Legendary San Francisco champions of DIY cinema as the ultimate form of mind-blowing, budget-busting, kick-assing cultural resistance, Craig Baldwin and Jon Moritsugu have cranked out two of the most formidable oeuvres in contemporary underground film. Baldwin’s hyper-informational, found-footage quasi-histories and Moritsugu’s willfully deranged punk-rock satires collectively sustain enough outsider firepower to keep the embattled frontiers of independent film thankfully lawless. (Both have retros at Anthology next week—Baldwin’s from March 19 through 21, Moritsugu’s from March 17 through 23.)

“I’m trying to put something on the screen that not only turns me on, but is something that I’ve really never seen before,” says Moritsugu, whose 16mm narratives include the convulsively enunciated story of a girl band sponsored by the American Beef Institute (My Degeneration, 1989), a fractured gang-war flick with deadpan freak-outs and more raw meat (Mod Fuck Explosion, 1993), a tripartite tale of three delusional dummkopfs (Fame Whore, 1997), and a fuzzed-out Hi-8 spoof of artsy aging hipsters (Scumrock, 2002, getting a week-long run at Anthology). All are fueled by spastically trashed mise-en-scènes, guitar-revving soundtracks, cartoony capers, and demented dialogue. Like the early works of John Waters, Moritsugu’s movies are clearly crafted to fit minuscule funding, but lack the Hollywood-wannabe emptiness of most indies. “I personally don’t like that kind of sanitized, polished footage that you see a lot,” Moritsugu explains. “I’d rather listen to a scratchy old vinyl record than a really cold CD. I’d rather see gritty, real grainy, cool-looking footage up on a screen, whether it’s film grain or video grain, than something really slick that I can just see on TV.” Nevertheless, he did weather his own foray into television, with notorious results. Ordered to censor the language in his dysfunctional Asian American family story Terminal USA (1993) by its PBS funders for broadcast, Moritsugu went overboard, bleeping random words and digitally fuzzing out otherwise irrelevant bits of the image.

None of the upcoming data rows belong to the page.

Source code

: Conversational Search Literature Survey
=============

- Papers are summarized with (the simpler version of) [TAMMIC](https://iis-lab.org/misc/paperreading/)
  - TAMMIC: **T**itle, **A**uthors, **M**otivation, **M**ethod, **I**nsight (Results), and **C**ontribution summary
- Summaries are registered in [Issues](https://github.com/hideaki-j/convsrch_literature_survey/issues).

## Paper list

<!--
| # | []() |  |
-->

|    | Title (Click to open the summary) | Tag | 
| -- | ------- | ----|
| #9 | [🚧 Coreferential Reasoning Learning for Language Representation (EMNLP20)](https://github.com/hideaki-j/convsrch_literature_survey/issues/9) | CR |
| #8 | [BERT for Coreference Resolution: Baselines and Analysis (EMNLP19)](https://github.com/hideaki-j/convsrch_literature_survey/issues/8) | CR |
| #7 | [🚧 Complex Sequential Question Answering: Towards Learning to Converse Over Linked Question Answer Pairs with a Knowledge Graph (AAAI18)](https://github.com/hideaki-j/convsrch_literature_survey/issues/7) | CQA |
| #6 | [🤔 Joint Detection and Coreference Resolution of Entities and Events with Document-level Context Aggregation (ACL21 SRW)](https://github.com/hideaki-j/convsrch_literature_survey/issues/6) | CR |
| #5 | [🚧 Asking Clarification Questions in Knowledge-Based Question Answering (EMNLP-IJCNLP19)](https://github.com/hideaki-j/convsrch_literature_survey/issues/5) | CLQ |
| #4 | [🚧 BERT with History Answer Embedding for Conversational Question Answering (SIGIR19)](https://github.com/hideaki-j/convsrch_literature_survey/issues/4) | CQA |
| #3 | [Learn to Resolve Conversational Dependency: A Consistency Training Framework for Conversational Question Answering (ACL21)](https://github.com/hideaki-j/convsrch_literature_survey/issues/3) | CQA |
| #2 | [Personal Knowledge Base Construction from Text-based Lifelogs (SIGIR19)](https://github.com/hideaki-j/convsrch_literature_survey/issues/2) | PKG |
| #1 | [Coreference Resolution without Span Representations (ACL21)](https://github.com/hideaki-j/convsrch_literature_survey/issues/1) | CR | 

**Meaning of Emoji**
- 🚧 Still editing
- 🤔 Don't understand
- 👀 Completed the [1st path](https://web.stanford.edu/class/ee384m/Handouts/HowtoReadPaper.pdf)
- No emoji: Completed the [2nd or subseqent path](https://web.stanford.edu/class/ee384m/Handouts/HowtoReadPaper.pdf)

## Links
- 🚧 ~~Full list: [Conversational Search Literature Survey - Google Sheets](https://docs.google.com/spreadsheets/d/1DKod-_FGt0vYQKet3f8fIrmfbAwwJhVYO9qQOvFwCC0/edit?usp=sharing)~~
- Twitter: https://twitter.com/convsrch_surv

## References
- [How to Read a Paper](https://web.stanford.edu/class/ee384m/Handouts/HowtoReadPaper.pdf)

Trippy fact-fiction remixes, Baldwin’s movies play with history by plundering the celluloid dumpsters of decades past, and embracing seemingly outré frameworks for understanding existence and power: Spectres of the Spectrum (1999) grooves on fringe science; Sonic Outlaws (1995) documents copyright fighters Negativland via Baldwin’s own poaching from The Wizard of Oz; and Tribulation 99 (1992) links alien invasion to American meddling in Latin America. Each took years to make; Baldwin begins from massive accumulations of ideas and footage around a central topic, then whittles down his materials into episodic collages of sound and image. “My movies are very much like pulp serials,” Baldwin notes, “because there’s cheap special effects, starts and stops, graphic interludes, and no pretense to realism.” But Baldwin’s low-fi sci-fi is not mere entertainment; its very existence creates concrete changes in the world. “My movies and Moritsugu’s movies hold a lesson,” he says. “They blast out a hole in terms of a possible cinema universe. It could be a terror blast or whatever. But they do open up a space.”